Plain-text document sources
○ ○ ○ ○ ○ ○ ○

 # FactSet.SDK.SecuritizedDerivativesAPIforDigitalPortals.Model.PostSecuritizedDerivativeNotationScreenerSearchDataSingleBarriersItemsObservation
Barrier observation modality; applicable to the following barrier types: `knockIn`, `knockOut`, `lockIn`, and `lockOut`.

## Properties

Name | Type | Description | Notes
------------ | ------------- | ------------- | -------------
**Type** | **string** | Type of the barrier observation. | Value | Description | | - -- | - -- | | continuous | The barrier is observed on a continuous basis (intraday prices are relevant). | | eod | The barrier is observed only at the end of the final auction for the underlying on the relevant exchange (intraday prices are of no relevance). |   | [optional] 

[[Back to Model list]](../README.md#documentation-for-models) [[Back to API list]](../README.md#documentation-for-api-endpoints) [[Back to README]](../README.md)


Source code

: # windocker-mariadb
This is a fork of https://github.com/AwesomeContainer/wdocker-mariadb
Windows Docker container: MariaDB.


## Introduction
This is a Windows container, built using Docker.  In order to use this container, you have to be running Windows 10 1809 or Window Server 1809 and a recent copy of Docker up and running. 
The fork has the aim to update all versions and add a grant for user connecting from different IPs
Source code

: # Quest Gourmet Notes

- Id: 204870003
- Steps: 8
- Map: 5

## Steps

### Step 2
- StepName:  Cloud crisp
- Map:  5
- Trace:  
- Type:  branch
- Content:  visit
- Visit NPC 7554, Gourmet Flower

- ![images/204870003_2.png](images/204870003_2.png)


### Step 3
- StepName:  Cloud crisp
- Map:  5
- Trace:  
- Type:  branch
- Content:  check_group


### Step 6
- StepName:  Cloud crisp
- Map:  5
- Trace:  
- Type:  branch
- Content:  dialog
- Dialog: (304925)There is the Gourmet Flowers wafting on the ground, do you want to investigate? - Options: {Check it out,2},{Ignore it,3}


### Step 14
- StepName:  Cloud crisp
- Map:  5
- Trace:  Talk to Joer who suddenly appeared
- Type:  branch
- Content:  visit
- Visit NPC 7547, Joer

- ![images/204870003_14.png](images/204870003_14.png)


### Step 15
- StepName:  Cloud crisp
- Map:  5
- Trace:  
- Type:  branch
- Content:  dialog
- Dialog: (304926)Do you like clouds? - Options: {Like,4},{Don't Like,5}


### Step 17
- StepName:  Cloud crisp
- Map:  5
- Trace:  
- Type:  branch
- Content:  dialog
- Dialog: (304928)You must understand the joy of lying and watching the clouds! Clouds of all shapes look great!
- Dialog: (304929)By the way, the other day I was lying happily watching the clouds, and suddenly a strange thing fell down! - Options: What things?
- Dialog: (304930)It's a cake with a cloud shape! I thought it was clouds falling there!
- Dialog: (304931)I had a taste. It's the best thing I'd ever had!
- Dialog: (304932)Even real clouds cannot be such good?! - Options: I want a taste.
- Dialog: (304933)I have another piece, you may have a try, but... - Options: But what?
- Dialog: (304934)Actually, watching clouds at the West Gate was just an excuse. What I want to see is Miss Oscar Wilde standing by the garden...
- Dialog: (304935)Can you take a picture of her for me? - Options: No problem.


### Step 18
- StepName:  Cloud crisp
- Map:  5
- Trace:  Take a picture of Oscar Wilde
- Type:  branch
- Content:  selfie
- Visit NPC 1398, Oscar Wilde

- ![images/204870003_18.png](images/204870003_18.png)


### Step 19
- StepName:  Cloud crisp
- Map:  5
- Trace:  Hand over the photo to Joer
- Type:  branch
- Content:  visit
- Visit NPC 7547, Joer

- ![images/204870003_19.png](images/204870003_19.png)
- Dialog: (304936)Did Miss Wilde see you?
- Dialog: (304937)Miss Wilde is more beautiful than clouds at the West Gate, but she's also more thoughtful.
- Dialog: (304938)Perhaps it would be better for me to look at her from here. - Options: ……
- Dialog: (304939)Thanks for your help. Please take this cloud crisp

○ ○ ○ ○ ○ ○ ○

> [EXERCISE]: Search the data for "Windows". Copy each line that has it.

> [OUTPUT OF THE EXERCISE]:
Windows Docker container: MariaDB.
This is a Windows container, built using Docker.  In order to use this container, you have to be running Windows 10 1809 or Window Server 1809 and a recent copy of Docker up and running. 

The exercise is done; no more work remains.